For a clock the cogs are set, for system that allows an open system the foundations of cogs connected and have a connected interaction, but each of these cogs can connect to a different system and their sizes, when changed allows for a different interaction. I spoke about taverns in an earlier blog, but what if we consider guilds. A Guild of commerce would have a guild master and artisans connect to that guild house, so we see interaction on one hand, on the other hand we see shops interacting with NPC consumers. You think it is easy, but it is not. Consider that you need to create a ‘global’ stage of interactions. The cogs help here, they give a clear indication on connection points. In any nation you have costs and payments. So as a nation has taxation, we need to set these interactions to some kind of level. Let’s say the nation of Carrotville has income, it gets it from shops. It gets it from large farms. This means that they need income, better national income means a better nation. But how to set that? You can set a fake number, and go from there, but to set a stage of thousands of interacting NPC’s requires a different system, hence my idea of a machine of cogs to aid in this. And consider, the entire land is bigger than the game, so we get a part and that is seen per county. Lets say the game represents 4 counties, the nation if 8-9 counties. Now we see the stage where guilds play a role. In the middle ages there were merchant guilds and craft guilds. Of course for any RPG we would need a guild of the arcane and a guild of fighters. Yet let’s not duck into all the elements and let’s focus on commerce.

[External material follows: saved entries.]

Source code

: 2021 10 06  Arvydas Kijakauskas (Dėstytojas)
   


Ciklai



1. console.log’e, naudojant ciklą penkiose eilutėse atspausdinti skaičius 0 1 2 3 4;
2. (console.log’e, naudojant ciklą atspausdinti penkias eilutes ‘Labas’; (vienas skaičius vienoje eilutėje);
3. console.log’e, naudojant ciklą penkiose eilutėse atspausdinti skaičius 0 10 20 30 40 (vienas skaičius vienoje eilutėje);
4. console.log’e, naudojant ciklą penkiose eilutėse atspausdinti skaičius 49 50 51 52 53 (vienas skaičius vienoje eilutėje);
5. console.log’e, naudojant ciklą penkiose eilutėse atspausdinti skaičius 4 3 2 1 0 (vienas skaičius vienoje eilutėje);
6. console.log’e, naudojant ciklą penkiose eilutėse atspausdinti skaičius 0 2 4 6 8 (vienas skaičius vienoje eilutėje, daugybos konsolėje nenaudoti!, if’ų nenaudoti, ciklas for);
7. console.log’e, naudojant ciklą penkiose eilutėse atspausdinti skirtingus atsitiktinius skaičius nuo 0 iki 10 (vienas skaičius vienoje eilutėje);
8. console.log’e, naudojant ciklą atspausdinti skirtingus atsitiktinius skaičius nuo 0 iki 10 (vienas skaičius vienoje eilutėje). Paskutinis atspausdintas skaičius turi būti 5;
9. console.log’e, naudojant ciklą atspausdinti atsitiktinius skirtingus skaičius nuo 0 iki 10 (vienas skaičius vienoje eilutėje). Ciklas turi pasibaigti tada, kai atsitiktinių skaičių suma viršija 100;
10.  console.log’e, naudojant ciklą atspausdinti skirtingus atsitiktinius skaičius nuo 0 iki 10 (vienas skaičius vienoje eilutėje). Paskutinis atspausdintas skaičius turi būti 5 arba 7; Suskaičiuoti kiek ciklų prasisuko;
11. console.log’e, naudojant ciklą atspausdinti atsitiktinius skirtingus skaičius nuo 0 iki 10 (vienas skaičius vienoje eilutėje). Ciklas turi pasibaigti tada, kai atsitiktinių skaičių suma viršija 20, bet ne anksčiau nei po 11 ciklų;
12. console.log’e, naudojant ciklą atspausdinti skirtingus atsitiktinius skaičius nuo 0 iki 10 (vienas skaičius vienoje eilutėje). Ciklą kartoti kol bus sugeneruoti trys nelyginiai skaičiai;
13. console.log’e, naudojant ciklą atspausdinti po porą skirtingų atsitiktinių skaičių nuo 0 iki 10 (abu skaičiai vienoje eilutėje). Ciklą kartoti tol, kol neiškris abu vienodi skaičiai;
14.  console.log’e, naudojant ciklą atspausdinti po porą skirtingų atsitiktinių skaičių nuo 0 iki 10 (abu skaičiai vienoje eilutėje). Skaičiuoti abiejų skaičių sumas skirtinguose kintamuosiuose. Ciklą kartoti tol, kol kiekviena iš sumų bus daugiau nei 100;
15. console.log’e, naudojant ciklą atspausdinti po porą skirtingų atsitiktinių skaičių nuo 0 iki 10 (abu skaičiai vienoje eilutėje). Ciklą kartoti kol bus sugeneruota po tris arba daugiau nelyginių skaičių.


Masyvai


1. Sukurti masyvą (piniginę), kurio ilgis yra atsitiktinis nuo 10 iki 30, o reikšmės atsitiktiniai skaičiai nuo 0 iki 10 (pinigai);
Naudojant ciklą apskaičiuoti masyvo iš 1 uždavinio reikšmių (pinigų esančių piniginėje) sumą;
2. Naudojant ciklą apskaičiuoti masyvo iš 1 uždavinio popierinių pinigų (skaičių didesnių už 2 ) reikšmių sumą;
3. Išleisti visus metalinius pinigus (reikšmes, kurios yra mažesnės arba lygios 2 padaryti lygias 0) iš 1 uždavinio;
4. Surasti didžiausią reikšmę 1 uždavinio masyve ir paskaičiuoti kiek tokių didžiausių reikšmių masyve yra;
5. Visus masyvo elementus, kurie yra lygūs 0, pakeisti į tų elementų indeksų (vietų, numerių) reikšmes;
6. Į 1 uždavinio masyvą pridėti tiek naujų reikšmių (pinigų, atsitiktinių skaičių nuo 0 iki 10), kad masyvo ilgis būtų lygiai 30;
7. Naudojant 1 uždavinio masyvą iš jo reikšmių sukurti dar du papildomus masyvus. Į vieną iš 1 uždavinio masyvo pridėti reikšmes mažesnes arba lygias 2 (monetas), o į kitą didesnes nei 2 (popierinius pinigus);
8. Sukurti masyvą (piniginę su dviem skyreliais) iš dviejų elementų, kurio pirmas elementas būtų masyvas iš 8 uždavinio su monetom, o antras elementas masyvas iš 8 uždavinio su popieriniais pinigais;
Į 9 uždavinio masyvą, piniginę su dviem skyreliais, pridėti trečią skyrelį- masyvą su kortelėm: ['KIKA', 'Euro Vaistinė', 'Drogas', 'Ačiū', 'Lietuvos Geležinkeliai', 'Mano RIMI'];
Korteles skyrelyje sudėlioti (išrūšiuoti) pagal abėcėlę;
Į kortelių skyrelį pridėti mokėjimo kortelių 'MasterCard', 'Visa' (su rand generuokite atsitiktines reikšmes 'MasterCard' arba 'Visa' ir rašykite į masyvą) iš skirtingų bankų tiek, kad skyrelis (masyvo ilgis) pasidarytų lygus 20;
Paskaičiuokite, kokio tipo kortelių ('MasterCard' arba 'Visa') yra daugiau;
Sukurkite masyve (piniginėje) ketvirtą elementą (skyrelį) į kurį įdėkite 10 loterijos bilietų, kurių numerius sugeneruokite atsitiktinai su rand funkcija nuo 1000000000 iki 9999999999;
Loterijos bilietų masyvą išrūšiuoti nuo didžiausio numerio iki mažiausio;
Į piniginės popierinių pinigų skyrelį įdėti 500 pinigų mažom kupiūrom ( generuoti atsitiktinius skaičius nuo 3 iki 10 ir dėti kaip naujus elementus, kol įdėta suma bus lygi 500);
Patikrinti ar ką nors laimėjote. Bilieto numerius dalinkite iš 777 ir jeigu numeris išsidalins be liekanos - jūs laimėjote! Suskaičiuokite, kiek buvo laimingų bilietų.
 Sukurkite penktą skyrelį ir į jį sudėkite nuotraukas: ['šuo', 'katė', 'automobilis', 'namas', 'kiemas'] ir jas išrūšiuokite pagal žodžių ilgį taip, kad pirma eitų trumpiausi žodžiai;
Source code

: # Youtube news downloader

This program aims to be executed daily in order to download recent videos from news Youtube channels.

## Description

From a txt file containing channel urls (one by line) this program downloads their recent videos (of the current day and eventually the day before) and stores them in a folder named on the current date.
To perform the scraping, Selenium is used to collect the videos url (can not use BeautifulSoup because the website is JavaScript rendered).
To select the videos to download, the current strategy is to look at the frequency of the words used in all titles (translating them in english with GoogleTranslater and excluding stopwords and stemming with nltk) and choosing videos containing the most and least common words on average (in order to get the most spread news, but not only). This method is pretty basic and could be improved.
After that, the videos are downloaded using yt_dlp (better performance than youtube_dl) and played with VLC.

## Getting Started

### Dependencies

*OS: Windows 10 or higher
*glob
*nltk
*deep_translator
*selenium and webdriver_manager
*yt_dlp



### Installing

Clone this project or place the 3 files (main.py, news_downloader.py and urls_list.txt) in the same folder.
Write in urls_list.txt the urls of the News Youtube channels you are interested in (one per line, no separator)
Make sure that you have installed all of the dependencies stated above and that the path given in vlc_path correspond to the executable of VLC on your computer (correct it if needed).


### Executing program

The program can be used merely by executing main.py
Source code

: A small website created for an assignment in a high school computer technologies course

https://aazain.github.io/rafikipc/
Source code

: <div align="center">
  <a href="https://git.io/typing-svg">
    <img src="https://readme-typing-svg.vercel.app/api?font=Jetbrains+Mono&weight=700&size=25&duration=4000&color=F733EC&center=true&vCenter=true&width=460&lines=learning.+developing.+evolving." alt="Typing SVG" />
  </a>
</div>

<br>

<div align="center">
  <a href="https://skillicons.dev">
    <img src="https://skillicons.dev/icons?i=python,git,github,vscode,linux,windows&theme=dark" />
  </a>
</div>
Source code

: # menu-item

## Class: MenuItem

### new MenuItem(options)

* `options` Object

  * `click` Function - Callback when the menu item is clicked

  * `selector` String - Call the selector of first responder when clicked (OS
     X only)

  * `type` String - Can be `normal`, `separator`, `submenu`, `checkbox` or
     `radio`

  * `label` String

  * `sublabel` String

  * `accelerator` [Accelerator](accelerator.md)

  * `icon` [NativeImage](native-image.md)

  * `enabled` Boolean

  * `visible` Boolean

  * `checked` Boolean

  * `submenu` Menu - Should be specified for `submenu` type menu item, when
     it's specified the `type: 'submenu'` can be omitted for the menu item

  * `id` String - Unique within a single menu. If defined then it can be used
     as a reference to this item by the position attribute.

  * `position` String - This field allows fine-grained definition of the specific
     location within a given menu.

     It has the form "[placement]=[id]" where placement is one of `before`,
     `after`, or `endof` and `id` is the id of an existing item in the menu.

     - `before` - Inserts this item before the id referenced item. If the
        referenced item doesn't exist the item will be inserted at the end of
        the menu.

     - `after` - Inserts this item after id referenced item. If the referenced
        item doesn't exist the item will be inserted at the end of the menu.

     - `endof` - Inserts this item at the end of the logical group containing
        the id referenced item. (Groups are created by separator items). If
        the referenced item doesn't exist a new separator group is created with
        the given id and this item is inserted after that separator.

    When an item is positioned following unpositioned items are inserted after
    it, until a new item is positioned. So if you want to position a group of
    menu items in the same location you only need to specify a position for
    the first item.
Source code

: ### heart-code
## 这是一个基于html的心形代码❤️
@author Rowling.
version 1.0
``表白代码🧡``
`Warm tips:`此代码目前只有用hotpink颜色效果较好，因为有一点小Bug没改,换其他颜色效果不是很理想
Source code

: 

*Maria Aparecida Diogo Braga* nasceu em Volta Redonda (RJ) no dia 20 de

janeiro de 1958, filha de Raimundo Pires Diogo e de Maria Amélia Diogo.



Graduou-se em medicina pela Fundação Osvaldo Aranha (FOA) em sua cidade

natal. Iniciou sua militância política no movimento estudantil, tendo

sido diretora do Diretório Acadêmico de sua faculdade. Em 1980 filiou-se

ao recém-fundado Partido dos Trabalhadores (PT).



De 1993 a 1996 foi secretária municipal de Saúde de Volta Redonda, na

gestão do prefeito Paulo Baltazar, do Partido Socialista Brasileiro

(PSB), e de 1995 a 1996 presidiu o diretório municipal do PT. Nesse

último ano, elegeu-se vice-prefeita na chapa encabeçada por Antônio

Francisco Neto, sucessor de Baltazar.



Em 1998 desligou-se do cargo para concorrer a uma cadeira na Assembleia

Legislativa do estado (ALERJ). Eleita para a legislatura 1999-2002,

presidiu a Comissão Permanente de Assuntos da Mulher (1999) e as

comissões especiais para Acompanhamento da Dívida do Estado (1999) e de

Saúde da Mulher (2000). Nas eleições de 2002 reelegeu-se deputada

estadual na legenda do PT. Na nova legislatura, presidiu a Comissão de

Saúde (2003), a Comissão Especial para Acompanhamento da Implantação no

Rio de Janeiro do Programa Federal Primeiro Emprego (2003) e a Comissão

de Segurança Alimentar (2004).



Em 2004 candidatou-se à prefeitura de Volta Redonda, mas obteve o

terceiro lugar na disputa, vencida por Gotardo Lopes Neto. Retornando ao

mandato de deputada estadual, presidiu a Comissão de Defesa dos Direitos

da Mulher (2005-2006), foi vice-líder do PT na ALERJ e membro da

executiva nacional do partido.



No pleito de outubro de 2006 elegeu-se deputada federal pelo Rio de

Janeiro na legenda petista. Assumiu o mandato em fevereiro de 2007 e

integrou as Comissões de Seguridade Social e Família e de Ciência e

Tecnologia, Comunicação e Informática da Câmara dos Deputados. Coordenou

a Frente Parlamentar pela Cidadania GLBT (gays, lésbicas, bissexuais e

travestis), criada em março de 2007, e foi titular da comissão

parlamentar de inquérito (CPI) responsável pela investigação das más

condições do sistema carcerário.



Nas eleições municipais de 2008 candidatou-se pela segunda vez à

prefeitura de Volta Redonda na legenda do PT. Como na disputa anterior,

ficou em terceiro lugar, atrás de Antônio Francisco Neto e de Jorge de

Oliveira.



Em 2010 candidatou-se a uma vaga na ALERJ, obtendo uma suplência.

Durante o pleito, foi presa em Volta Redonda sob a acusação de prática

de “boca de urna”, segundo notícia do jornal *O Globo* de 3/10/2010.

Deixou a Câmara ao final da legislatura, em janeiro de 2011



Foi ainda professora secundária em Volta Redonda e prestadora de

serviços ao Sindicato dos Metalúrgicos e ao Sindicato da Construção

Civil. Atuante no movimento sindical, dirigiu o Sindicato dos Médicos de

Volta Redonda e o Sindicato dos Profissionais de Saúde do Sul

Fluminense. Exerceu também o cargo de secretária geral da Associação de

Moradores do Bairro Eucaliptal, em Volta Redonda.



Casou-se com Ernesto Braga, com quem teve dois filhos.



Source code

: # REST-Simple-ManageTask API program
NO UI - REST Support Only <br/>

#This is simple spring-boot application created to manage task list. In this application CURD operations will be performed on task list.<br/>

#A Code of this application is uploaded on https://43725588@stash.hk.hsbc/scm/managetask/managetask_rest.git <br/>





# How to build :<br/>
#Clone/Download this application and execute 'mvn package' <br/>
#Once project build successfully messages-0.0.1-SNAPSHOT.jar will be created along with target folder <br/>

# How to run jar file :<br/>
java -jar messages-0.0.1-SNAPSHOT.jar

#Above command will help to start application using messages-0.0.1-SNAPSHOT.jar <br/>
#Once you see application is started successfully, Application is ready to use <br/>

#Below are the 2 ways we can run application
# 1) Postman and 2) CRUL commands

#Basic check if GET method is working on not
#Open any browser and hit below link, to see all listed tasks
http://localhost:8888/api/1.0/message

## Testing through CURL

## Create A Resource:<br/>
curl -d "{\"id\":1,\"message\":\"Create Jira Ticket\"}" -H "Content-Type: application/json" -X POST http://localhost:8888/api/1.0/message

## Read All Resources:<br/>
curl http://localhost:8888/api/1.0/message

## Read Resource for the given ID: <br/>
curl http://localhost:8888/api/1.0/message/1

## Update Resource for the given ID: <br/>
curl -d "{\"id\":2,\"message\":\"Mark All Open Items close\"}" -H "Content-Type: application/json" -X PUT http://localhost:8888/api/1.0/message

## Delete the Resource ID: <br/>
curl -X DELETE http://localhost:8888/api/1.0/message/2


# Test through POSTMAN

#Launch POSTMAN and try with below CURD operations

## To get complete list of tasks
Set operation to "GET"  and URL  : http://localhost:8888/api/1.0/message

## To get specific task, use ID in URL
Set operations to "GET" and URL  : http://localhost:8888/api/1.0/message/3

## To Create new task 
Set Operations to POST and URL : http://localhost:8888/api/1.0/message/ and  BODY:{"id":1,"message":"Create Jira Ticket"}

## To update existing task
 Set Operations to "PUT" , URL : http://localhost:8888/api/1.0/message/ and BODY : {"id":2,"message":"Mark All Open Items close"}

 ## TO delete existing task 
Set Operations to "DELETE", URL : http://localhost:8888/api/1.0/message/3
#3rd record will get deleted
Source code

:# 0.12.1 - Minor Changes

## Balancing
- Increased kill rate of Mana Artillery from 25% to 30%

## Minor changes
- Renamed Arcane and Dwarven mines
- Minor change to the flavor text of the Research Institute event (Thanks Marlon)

In the past I already discussed bookshops, taverns, and smith. We need to include goods and foods. This gives us the shops we need as a bare minimum, and considering the size of any area (in the past shops were seen in larger towns and anyone within a distance came to this place). So we now have the larger stage, and the people in that area add to this commerce. Farms sell food and goods to shops. Miners deliver resources to smiths, so as the cogs interact, we see what and how much (on average) goes in any way, but the cogs are not enough. Cogs make it an exact science, we need a random factor to be added between 1%-3% and within that percentage we need a chance element books that affect your business 50%-75%, other books 15%-35%, in that setting we now get a larger fluctuation, when we add elements for town enrichment and town size the numbers become interesting. We see enough fluctuation to make it work and to make it random enough to set a fit. The bookshop is interesting as in the old days literacy was a virtue left to the wealthier people, so the small towns would never have a book shop, but there was the larger need of a tavern, over time as we inspect the cogs we get a stage that can create the rainbow tables for a game, and the nice part if it is that because of the random factors the rainbow tables are dynamic and that creates a whole new environment. One where the game can live without you and you become a contributor, not the driving force of anything. We need to consider these steps as gaming must continue to evolve and any game needs to grow. It is time to stat designing the great RPG games of 2024/2025 and this is one direction that it could optionally go.